I simply want to know if is this normal, abnormal, deceptive, illegal, etc... I
ID: 655828 • Letter: I
Question
I simply want to know if is this normal, abnormal, deceptive, illegal, etc...
I am at work. When I bring up a certificate for most domains, I get a very standard certificate. When I bring one up for Facebook or Twitter (social media sites), the certificate throws a warning. The warning is because they are untrusted. Looking at the certificate, the Issuer is the company that runs the local network in our building. It is not a standard issuer.
This is exactly how it is listed (replacing the company name with xxx.com):
Issuer: DC=com, DC=xxx, CN=XXXsubCA
Explanation / Answer
Some companies are very concerned about information leaking onto social media sites. Because of this, they will put in proxies that inspect the content of data sent to social media. When they do this, they issue their own certificate, and it behaves in the way that you describe.
Is it normal? Not for the average user, but increasingly normal in corporate environments
Is it deceptive? Sort of, but you might have been notified of this kind of thing in a corporate policy
Is it illegal? That really depends on your jurisdiction. But, as I said, it is becoming increasingly common, and in many jurisdictions is legal (with or without notification).

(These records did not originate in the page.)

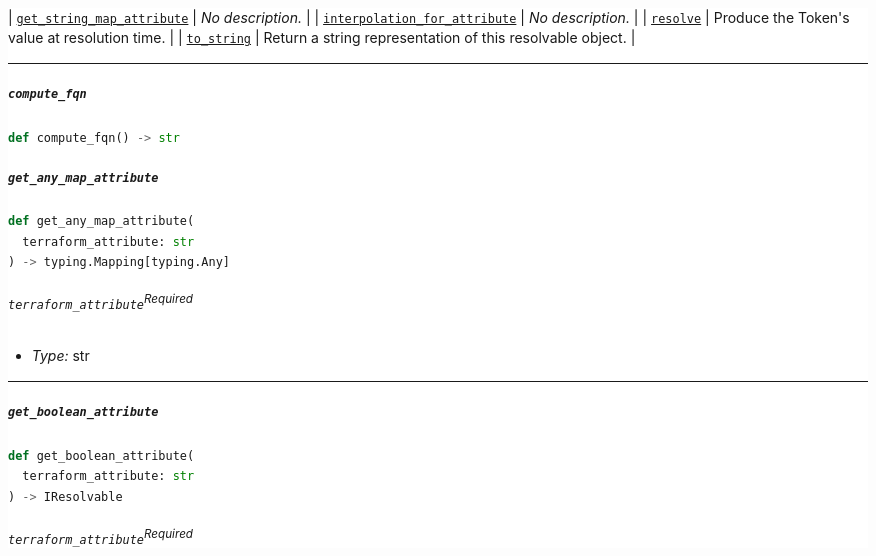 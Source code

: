 | <code><a href="#@cdktf/provider-mongodbatlas.dataMongodbatlasEventTrigger.DataMongodbatlasEventTriggerEventProcessorsAwsEventbridgeOutputReference.getStringMapAttribute">get_string_map_attribute</a></code> | *No description.* |
| <code><a href="#@cdktf/provider-mongodbatlas.dataMongodbatlasEventTrigger.DataMongodbatlasEventTriggerEventProcessorsAwsEventbridgeOutputReference.interpolationForAttribute">interpolation_for_attribute</a></code> | *No description.* |
| <code><a href="#@cdktf/provider-mongodbatlas.dataMongodbatlasEventTrigger.DataMongodbatlasEventTriggerEventProcessorsAwsEventbridgeOutputReference.resolve">resolve</a></code> | Produce the Token's value at resolution time. |
| <code><a href="#@cdktf/provider-mongodbatlas.dataMongodbatlasEventTrigger.DataMongodbatlasEventTriggerEventProcessorsAwsEventbridgeOutputReference.toString">to_string</a></code> | Return a string representation of this resolvable object. |

---

##### `compute_fqn` <a name="compute_fqn" id="@cdktf/provider-mongodbatlas.dataMongodbatlasEventTrigger.DataMongodbatlasEventTriggerEventProcessorsAwsEventbridgeOutputReference.computeFqn"></a>

```python
def compute_fqn() -> str
```

##### `get_any_map_attribute` <a name="get_any_map_attribute" id="@cdktf/provider-mongodbatlas.dataMongodbatlasEventTrigger.DataMongodbatlasEventTriggerEventProcessorsAwsEventbridgeOutputReference.getAnyMapAttribute"></a>

```python
def get_any_map_attribute(
  terraform_attribute: str
) -> typing.Mapping[typing.Any]
```

###### `terraform_attribute`<sup>Required</sup> <a name="terraform_attribute" id="@cdktf/provider-mongodbatlas.dataMongodbatlasEventTrigger.DataMongodbatlasEventTriggerEventProcessorsAwsEventbridgeOutputReference.getAnyMapAttribute.parameter.terraformAttribute"></a>

- *Type:* str

---

##### `get_boolean_attribute` <a name="get_boolean_attribute" id="@cdktf/provider-mongodbatlas.dataMongodbatlasEventTrigger.DataMongodbatlasEventTriggerEventProcessorsAwsEventbridgeOutputReference.getBooleanAttribute"></a>

```python
def get_boolean_attribute(
  terraform_attribute: str
) -> IResolvable
```

###### `terraform_attribute`<sup>Required</sup> <a name="terraform_attribute" id="@cdktf/provider-mongodbatlas.dataMongodbatlasEventTrigger.DataMongodbatlasEventTriggerEventProcessorsAwsEventbridgeOutputReference.getBooleanAttribute.parameter.terraformAttribute"></a>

The other question you need to ask is, "what is my risk?" And here it is: Because they are interested in the content of what you post, it is likely that they store, inspect, and alert on that content. That means that everything you post goes to your company. All communication (to those sites) is no longer private to you and your intended audience, but is exposed to those who are authorized to view such information in your company.